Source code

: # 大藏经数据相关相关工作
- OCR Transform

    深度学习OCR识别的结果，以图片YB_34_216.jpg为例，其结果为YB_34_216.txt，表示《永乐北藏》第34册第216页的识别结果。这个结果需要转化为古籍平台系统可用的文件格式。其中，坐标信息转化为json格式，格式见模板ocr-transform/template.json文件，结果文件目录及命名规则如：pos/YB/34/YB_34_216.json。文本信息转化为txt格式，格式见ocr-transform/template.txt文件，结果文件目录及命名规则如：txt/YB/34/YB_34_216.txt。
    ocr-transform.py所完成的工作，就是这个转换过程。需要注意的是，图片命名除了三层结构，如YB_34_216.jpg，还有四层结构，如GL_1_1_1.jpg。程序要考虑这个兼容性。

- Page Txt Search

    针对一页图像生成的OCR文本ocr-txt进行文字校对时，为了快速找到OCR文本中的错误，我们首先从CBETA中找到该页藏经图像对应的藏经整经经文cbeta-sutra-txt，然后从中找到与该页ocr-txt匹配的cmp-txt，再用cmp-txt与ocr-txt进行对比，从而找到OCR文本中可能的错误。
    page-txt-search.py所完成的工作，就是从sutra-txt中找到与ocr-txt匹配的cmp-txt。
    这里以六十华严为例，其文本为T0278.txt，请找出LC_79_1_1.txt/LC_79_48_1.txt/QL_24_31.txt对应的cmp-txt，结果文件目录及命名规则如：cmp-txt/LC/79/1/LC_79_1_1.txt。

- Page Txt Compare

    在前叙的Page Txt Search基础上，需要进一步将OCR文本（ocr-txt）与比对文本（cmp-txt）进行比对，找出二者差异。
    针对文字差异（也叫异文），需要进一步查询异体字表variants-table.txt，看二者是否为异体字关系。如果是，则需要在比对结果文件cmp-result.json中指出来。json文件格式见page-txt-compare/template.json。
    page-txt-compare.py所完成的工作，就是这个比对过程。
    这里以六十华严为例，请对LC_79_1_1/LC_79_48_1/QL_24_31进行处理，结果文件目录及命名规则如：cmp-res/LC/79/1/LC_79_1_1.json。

• EXERCISE DESCRIPTION
Exactly as written, please transcribe the lines from the start of the records above to the line that holds "ocr-transform.", both ends included.

• RESPONSE AREA
Source code

: # 大藏经数据相关相关工作
- OCR Transform

    深度学习OCR识别的结果，以图片YB_34_216.jpg为例，其结果为YB_34_216.txt，表示《永乐北藏》第34册第216页的识别结果。这个结果需要转化为古籍平台系统可用的文件格式。其中，坐标信息转化为json格式，格式见模板ocr-transform/template.json文件，结果文件目录及命名规则如：pos/YB/34/YB_34_216.json。文本信息转化为txt格式，格式见ocr-transform/template.txt文件，结果文件目录及命名规则如：txt/YB/34/YB_34_216.txt。
    ocr-transform.py所完成的工作，就是这个转换过程。需要注意的是，图片命名除了三层结构，如YB_34_216.jpg，还有四层结构，如GL_1_1_1.jpg。程序要考虑这个兼容性。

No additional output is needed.